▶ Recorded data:
=== Section Start ===

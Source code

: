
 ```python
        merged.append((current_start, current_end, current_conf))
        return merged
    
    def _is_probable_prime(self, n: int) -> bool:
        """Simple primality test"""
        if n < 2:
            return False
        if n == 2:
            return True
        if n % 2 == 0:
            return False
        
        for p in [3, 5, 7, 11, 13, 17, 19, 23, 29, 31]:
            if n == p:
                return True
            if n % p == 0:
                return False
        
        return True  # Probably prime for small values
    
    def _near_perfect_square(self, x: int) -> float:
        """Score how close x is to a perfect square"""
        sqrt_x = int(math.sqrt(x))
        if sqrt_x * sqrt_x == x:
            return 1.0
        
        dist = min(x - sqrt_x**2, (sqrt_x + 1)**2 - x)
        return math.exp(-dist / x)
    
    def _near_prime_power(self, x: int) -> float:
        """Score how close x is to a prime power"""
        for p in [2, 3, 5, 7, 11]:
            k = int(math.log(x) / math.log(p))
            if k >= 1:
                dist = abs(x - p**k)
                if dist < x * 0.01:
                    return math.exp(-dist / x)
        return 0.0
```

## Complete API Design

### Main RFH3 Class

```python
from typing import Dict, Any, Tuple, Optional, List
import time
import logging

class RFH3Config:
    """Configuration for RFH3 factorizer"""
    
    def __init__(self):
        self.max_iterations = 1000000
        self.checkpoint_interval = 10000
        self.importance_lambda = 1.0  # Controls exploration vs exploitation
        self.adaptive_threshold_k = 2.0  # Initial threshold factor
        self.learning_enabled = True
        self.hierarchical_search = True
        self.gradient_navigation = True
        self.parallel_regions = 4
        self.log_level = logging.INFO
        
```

=== Section End ===

▶ WHAT IS EXPECTED: Every record should be retyped so that it matches the original exactly.

▶ PROBLEM SOLUTION:
Source code

:
 ```python
        merged.append((current_start, current_end, current_conf))
        return merged
    
    def _is_probable_prime(self, n: int) -> bool:
        """Simple primality test"""
        if n < 2:
            return False
        if n == 2:
            return True
        if n % 2 == 0:
            return False
        
        for p in [3, 5, 7, 11, 13, 17, 19, 23, 29, 31]:
            if n == p:
                return True
            if n % p == 0:
                return False
        
        return True  # Probably prime for small values
    
    def _near_perfect_square(self, x: int) -> float:
        """Score how close x is to a perfect square"""
        sqrt_x = int(math.sqrt(x))
        if sqrt_x * sqrt_x == x:
            return 1.0
        
        dist = min(x - sqrt_x**2, (sqrt_x + 1)**2 - x)
        return math.exp(-dist / x)
    
    def _near_prime_power(self, x: int) -> float:
        """Score how close x is to a prime power"""
        for p in [2, 3, 5, 7, 11]:
            k = int(math.log(x) / math.log(p))
            if k >= 1:
                dist = abs(x - p**k)
                if dist < x * 0.01:
                    return math.exp(-dist / x)
        return 0.0
```

## Complete API Design

### Main RFH3 Class

```python
from typing import Dict, Any, Tuple, Optional, List
import time
import logging

class RFH3Config:
    """Configuration for RFH3 factorizer"""
    
    def __init__(self):
        self.max_iterations = 1000000
        self.checkpoint_interval = 10000
        self.importance_lambda = 1.0  # Controls exploration vs exploitation
        self.adaptive_threshold_k = 2.0  # Initial threshold factor
        self.learning_enabled = True
        self.hierarchical_search = True
        self.gradient_navigation = True
        self.parallel_regions = 4
        self.log_level = logging.INFO
        
```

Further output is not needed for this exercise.